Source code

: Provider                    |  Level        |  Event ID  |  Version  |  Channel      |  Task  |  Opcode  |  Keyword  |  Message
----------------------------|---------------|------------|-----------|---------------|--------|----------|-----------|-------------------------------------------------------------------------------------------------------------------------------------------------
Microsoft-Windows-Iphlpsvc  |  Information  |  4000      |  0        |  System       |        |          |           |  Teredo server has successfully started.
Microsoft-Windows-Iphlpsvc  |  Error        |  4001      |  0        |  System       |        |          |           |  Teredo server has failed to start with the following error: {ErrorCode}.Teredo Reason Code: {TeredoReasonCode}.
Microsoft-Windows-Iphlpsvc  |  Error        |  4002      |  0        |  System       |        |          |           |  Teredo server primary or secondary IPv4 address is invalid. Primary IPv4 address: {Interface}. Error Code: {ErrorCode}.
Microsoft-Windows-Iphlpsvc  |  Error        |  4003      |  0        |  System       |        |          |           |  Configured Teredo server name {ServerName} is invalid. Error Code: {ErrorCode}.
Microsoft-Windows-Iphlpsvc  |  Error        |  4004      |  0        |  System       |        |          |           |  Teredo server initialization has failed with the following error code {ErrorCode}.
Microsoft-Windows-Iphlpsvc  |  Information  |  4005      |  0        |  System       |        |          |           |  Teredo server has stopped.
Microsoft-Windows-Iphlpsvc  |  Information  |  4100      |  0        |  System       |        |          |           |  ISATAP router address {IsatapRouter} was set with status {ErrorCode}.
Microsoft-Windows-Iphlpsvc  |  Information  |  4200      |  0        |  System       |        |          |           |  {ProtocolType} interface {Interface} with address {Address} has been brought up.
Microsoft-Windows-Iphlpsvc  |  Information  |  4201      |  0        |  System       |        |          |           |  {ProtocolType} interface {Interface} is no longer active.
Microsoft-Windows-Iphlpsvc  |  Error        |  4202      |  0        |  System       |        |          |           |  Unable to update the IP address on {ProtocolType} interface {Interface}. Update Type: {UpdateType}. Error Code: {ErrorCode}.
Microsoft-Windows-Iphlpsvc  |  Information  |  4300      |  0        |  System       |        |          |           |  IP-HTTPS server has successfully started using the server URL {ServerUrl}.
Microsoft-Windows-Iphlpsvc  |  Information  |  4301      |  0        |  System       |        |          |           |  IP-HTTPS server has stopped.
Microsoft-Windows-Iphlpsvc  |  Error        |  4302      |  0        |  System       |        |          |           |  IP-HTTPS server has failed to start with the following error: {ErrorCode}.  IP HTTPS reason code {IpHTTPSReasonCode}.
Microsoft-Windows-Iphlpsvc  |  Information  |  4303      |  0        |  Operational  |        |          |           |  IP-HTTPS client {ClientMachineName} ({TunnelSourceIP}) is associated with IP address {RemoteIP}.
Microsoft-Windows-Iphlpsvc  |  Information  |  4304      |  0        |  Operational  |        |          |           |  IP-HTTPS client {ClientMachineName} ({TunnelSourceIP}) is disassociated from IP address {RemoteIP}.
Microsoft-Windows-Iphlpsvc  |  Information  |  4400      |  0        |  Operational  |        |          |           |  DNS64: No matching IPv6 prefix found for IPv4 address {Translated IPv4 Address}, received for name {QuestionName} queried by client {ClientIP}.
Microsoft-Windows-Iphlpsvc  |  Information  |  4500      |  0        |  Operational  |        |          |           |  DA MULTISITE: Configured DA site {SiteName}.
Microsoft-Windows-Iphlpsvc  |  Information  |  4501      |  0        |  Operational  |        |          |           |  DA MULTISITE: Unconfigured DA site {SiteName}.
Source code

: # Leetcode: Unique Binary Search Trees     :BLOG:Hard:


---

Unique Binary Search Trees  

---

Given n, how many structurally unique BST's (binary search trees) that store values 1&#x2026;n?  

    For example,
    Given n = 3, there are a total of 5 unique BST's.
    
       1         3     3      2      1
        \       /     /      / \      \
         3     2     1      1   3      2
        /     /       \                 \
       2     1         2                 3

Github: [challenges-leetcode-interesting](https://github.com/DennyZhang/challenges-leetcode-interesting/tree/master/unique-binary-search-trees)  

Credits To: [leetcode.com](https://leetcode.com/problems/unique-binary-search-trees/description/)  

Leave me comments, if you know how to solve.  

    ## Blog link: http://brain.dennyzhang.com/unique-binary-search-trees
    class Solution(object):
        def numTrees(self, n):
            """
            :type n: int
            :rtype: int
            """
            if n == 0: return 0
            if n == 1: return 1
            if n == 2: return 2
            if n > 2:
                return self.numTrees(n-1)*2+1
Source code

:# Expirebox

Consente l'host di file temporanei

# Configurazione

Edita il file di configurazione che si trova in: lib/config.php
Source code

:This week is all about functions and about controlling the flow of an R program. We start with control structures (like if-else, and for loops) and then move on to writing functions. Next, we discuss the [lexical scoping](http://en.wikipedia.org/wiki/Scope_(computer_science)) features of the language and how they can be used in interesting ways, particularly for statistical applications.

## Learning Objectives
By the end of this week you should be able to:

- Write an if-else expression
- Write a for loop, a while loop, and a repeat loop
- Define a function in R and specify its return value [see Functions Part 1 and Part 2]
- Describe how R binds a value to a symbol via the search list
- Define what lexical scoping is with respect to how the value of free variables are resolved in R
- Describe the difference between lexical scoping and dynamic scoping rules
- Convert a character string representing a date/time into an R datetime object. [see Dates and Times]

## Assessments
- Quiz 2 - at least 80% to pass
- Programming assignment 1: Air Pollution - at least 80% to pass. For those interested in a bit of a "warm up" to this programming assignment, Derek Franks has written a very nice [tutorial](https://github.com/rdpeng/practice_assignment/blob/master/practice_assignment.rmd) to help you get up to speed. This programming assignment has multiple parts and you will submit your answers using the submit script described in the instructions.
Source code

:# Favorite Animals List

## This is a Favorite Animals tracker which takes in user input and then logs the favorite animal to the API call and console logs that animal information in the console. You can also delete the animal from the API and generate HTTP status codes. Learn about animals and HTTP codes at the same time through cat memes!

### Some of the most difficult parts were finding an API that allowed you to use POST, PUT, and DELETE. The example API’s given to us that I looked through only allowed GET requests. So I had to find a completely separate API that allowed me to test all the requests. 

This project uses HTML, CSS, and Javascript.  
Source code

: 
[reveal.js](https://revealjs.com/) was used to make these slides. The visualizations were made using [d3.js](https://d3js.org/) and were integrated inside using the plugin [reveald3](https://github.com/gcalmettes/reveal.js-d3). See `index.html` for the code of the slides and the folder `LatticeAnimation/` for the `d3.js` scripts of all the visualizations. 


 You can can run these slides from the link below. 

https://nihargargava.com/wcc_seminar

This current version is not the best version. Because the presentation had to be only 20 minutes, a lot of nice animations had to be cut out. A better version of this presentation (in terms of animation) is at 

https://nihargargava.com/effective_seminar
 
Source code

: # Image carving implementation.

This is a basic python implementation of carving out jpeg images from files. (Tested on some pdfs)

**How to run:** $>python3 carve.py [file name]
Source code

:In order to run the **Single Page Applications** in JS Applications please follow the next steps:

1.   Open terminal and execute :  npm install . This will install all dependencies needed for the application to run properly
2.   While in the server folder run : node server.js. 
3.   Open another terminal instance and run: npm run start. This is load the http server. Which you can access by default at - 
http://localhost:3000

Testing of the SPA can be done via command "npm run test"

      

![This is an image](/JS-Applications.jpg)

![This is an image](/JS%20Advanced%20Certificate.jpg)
########################################
- [What you need to do]: Beginning at the first line of the records, retype exactly every line up to and including the one with "Teredo server has failed".

- [Answer for this exercise]:
Source code

: Provider                    |  Level        |  Event ID  |  Version  |  Channel      |  Task  |  Opcode  |  Keyword  |  Message
----------------------------|---------------|------------|-----------|---------------|--------|----------|-----------|-------------------------------------------------------------------------------------------------------------------------------------------------
Microsoft-Windows-Iphlpsvc  |  Information  |  4000      |  0        |  System       |        |          |           |  Teredo server has successfully started.
Microsoft-Windows-Iphlpsvc  |  Error        |  4001      |  0        |  System       |        |          |           |  Teredo server has failed to start with the following error: {ErrorCode}.Teredo Reason Code: {TeredoReasonCode}.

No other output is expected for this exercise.